Across the room, Mrs. Kontos-Wu stirred.
“It’s time,” she said, in a thick Russian accent. “Zhanna?” said Uzimeri.
“What?” said Stephen.
There was no time for an answer. The door crashed open then, and Mrs. Kontos-Wu was on the move.
“Take no chances,” Shadak had said, a moment before, to the three fidgeting guards outside the tower room. “The Rapture has begun again, and it won’t be long before it comes upon us.”
The Rapture. That was what Uzimeri had kept calling it. Shadak knew it by a different name — he’d been fucked by it before. He didn’t know if he could beat it this time. But he took what steps he could.
He gathered his men together in the courtyard, and in the morning glow looked each one in the eye. Sure enough, one in four was not himself. As Shadak spotted one such man, he separated him out — and again and again, until he had determined which one was which.
Then, the en-Raptured ones placed in the midst of a circle, he set the others upon them to first beat them senseless and chain them together behind the main house. It would likely take a short time for the devil children to regain their senses and take possession of someone else.
Or so Shadak hoped. He had not attempted this before.
Once the en-Raptured were safely chained up, Shadak set about interrogating the remainder of his men. What had happened when Ming Lei’s jet had landed on the strip? They had debarked, yes — and the men who were now tied and beaten senseless had taken the prisoners to the mosque. Shadak did not care for that answer, however; his men gave it too quickly and confidently — as though they had not had to think about the question for a second. Shadak swore to himself. The bastard children hadn’t just ensorcelled the men he’d taken care of; they’d buggered with the memories of the rest of them too. They might have even fiddled with Shadak’s mind. Who knew?
Swearing aloud, Shadak then marched his men up to the security room, where a bank of a dozen television monitors gave a view of all parts of the courtyard and many of the rooms. The man on duty there through the night claimed that nothing had happened. But Shadak made him rewind the tapes anyway, to the time of the plane’s arrival.
Ah , he’d said when the time came, here we are .

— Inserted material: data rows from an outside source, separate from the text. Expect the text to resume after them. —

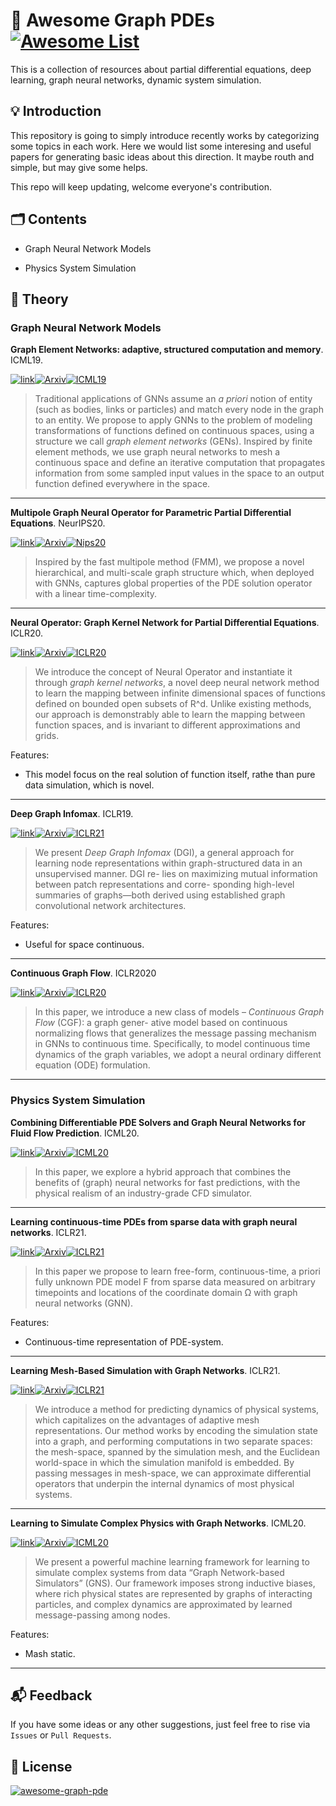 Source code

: # 📑 Awesome Graph PDEs <a href="https://github.com/cbhua/awesome-graph-pde" target="_blank"><img alt="Awesome List" src="https://img.shields.io/badge/-Awesome_List-fc60a8?&style=flat&logo=Awesome-Lists&logoColor=white"/></a>

This is a collection of resources about partial differential equations, deep learning, graph neural networks, dynamic system simulation. 

## 💡 Introduction

This repository is going to simply introduce recently works by categorizing some topics in each work. Here we would list some interesing and useful papers for generating basic ideas about this direction. It maybe routh and simple, but may give some helps. 

This repo will keep updating, welcome everyone's contribution. 

## 🗂  Contents

- Graph Neural Network Models

- Physics System Simulation

## 📖 Theory

### Graph Neural Network Models

**Graph Element Networks: adaptive, structured computation and memory**. ICML19. 

<a href="http://arxiv.org/abs/1904.09019" target="_blank"><img alt="link" src="https://img.shields.io/badge/-Link-informational?&style=flat&logoColor=white"/></a><a href="http://arxiv.org/abs/1904.09019" target="_blank"><img alt="Arxiv" src="https://img.shields.io/badge/-1904.09019-b31b1b?&style=flat&logo=arXiv&logoColor=white"/></a><a href="http://arxiv.org/abs/1904.09019" target="_blank"><img alt="ICML19" src="https://img.shields.io/badge/ICML-2019-orange?&style=flat&logoColor=white"/></a>

> Traditional applications of GNNs assume an *a priori* notion of entity (such as bodies, links or particles) and match every node in the graph to an entity. We propose to apply GNNs to the problem of modeling transformations of functions defined on continuous spaces, using a structure we call *graph element networks* (GENs). Inspired by finite element methods, we use graph neural networks to mesh a continuous space and define an iterative computation that propagates information from some sampled input values in the space to an output function defined everywhere in the space. 

---

**Multipole Graph Neural Operator for Parametric Partial Differential Equations**. NeurIPS20. 

<a href="http://arxiv.org/abs/2006.09535" target="_blank"><img alt="link" src="https://img.shields.io/badge/-Link-informational?&style=flat&logoColor=white"/></a><a href="http://arxiv.org/abs/2006.09535" target="_blank"><img alt="Arxiv" src="https://img.shields.io/badge/-2006.09535-b31b1b?&style=flat&logo=arXiv&logoColor=white"/></a><a href="http://arxiv.org/abs/2006.09535" target="_blank"><img alt="Nips20" src="https://img.shields.io/badge/NeurIPS-2020-blueviolet?&style=flat&logoColor=white"/></a>

> Inspired by the fast multipole method (FMM), we propose a novel hierarchical, and multi-scale graph structure which, when deployed with GNNs, captures global properties of the PDE solution operator with a linear time-complexity. 

---

**Neural Operator: Graph Kernel Network for Partial Differential Equations**. ICLR20. 

<a href="http://arxiv.org/abs/2003.03485" target="_blank"><img alt="link" src="https://img.shields.io/badge/-Link-informational?&style=flat&logoColor=white"/></a><a href="http://arxiv.org/abs/2003.03485" target="_blank"><img alt="Arxiv" src="https://img.shields.io/badge/-2003.03485-b31b1b?&style=flat&logo=arXiv&logoColor=white"/></a><a href="http://arxiv.org/abs/2003.03485" target="_blank"><img alt="ICLR20" src="https://img.shields.io/badge/ICLR-2020-brightgreen?&style=flat&logoColor=white"/></a>

> We introduce the concept of Neural Operator and instantiate it through *graph kernel networks*, a novel deep neural network method to learn the mapping between infinite dimensional spaces of functions defined on bounded open subsets of R^d. Unlike existing methods, our approach is demonstrably able to learn the mapping between function spaces, and is invariant to different approximations and grids. 

Features: 

- This model focus on the real solution of function itself, rathe than pure data simulation, which is novel. 

---

**Deep Graph Infomax**. ICLR19. 

<a href="http://arxiv.org/abs/1809.10341" target="_blank"><img alt="link" src="https://img.shields.io/badge/-Link-informational?&style=flat&logoColor=white"/></a><a href="http://arxiv.org/abs/1809.10341" target="_blank"><img alt="Arxiv" src="https://img.shields.io/badge/-1809.10341-b31b1b?&style=flat&logo=arXiv&logoColor=white"/></a><a href="http://arxiv.org/abs/1809.10341" target="_blank"><img alt="ICLR21" src="https://img.shields.io/badge/ICLR-2019-brightgreen?&style=flat&logoColor=white"/></a>

> We present *Deep Graph Infomax* (DGI), a general approach for learning node representations within graph-structured data in an unsupervised manner. DGI re- lies on maximizing mutual information between patch representations and corre- sponding high-level summaries of graphs—both derived using established graph convolutional network architectures. 

Features:

- Useful for space continuous. 

---

**Continuous Graph Flow**. ICLR2020

<a href="http://arxiv.org/abs/1908.02436" target="_blank"><img alt="link" src="https://img.shields.io/badge/-Link-informational?&style=flat&logoColor=white"/></a><a href="http://arxiv.org/abs/1908.02436" target="_blank"><img alt="Arxiv" src="https://img.shields.io/badge/-1908.02436-b31b1b?&style=flat&logo=arXiv&logoColor=white"/></a><a href="http://arxiv.org/abs/1908.02436" target="_blank"><img alt="ICLR20" src="https://img.shields.io/badge/ICLR-2020-brightgreen?&style=flat&logoColor=white"/></a>

> In this paper, we introduce a new class of models – *Continuous Graph Flow* (CGF): a graph gener- ative model based on continuous normalizing flows that generalizes the message passing mechanism in GNNs to continuous time. Specifically, to model continuous time dynamics of the graph variables, we adopt a neural ordinary different equation (ODE) formulation.

---

### Physics System Simulation

**Combining Differentiable PDE Solvers and Graph Neural Networks for Fluid Flow Prediction**. ICML20. 

<a href="http://arxiv.org/abs/2007.04439" target="_blank"><img alt="link" src="https://img.shields.io/badge/-Link-informational?&style=flat&logoColor=white"/></a><a href="http://arxiv.org/abs/2007.04439" target="_blank"><img alt="Arxiv" src="https://img.shields.io/badge/-2007.04439-b31b1b?&style=flat&logo=arXiv&logoColor=white"/></a><a href="http://arxiv.org/abs/2007.04439" target="_blank"><img alt="ICML20" src="https://img.shields.io/badge/ICML-2020-orange?&style=flat&logoColor=white"/></a>

> In this paper, we explore a hybrid approach that combines the benefits of (graph) neural networks for fast predictions, with the physical realism of an industry-grade CFD simulator.

---

**Learning continuous-time PDEs from sparse data with graph neural networks**. ICLR21. 

<a href="http://arxiv.org/abs/2006.08956" target="_blank"><img alt="link" src="https://img.shields.io/badge/-Link-informational?&style=flat&logoColor=white"/></a><a href="http://arxiv.org/abs/2006.08956" target="_blank"><img alt="Arxiv" src="https://img.shields.io/badge/-2006.08956-b31b1b?&style=flat&logo=arXiv&logoColor=white"/></a><a href="http://arxiv.org/abs/2006.08956" target="_blank"><img alt="ICLR21" src="https://img.shields.io/badge/ICLR-2021-brightgreen?&style=flat&logoColor=white"/></a>

> In this paper we propose to learn free-form, continuous-time, a priori fully unknown PDE model F from sparse data measured on arbitrary timepoints and locations of the coordinate domain Ω with graph neural networks (GNN).

Features: 

- Continuous-time representation of PDE-system. 

---

**Learning Mesh-Based Simulation with Graph Networks**. ICLR21. 

<a href="http://arxiv.org/abs/2010.03409" target="_blank"><img alt="link" src="https://img.shields.io/badge/-Link-informational?&style=flat&logoColor=white"/></a><a href="http://arxiv.org/abs/2010.03409" target="_blank"><img alt="Arxiv" src="https://img.shields.io/badge/-2010.03409-b31b1b?&style=flat&logo=arXiv&logoColor=white"/></a><a href="http://arxiv.org/abs/2010.03409" target="_blank"><img alt="ICLR21" src="https://img.shields.io/badge/ICLR-2021-brightgreen?&style=flat&logoColor=white"/></a>

> We introduce a method for predicting dynamics of physical systems, which capitalizes on the advantages of adaptive mesh representations. Our method works by encoding the simulation state into a graph, and performing computations in two separate spaces: the mesh-space, spanned by the simulation mesh, and the Euclidean world-space in which the simulation manifold is embedded. By passing messages in mesh-space, we can approximate differential operators that underpin the internal dynamics of most physical systems. 

---

**Learning to Simulate Complex Physics with Graph Networks**. ICML20. 

<a href="http://arxiv.org/abs/2002.09405" target="_blank"><img alt="link" src="https://img.shields.io/badge/-Link-informational?&style=flat&logoColor=white"/></a><a href="http://arxiv.org/abs/2002.09405" target="_blank"><img alt="Arxiv" src="https://img.shields.io/badge/-2002.09405-b31b1b?&style=flat&logo=arXiv&logoColor=white"/></a><a href="http://arxiv.org/abs/2002.09405" target="_blank"><img alt="ICML20" src="https://img.shields.io/badge/ICML-2020-orange?&style=flat&logoColor=white"/></a>

> We present a powerful machine learning framework for learning to simulate complex systems from data “Graph Network-based Simulators” (GNS). Our framework imposes strong inductive biases, where rich physical states are represented by graphs of interacting particles, and complex dynamics are approximated by learned message-passing among nodes. 

Features: 

- Mash static. 

---

## 📬 Feedback

If you have some ideas or any other suggestions, just feel free to rise via `Issues` or `Pull Requests`. 

## 📜 License

<a href="https://github.com/cbhua/awesome-graph-pde" target="_blank"><img alt="awesome-graph-pde" src="https://img.shields.io/badge/License-MIT-brightgreen?&style=flat&logoColor=white"/></a>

And the seven of them watched, slack-jawed, as the prisoners moved through the front barbican, first towards the oubliette, and then to the tower — the place where Shadak was keeping Uzimeri. The submarine guy.
Shadak would have liked to head there straight away. But he had dallied a moment too long in the security room, and the little demons had the time to refocus their energies. It pissed Shadak off; he was so absorbed in the video footage that one of them had nearly managed to slip a knife between his ribs before he knew what was happening. Shooting first that one and then the other two was a reaction more in anger than self-defence. And that pissed Shadak off more.
“Okay,” he said, outside the tower room, “now.”
And with that, one of his men swung the great iron bar from the door, while another slammed his boot against the door.
It was amazing, thought Stephen, as Mrs. Kontos-Wu snapped the knee of the first one through the door, the difference between watching the woman at work and being on the receiving end of her peculiar skill-set.
She really was good.
No sooner had the first one fallen down than Mrs. Kontos-Wu rolled over and kicked the door closed against the second and third. As fast as that happened, Stephen rolled over to the fallen rent-a-cop, who was clutching his thigh and whimpering. He had a small Ingram submachine gun on a strap, and Stephen yanked it away from him. He rolled to the side and levelled it at the entryway. The door pushed open again, and as it did, Stephen fired. The sound was deafening — the light from the muzzle flash blinding — and two rent-a-cops fell backwards down the stairs.
Sometimes he had to remind himself: Mrs. Kontos-Wu wasn’t the only one who knew what they were doing. Stephen was no slouch himself.
“Shit!” Uzimeri scrambled back, and pointed at the feet of the now-screaming rent-a-cop who’d been left behind. Stephen looked, and instinctively held his breath.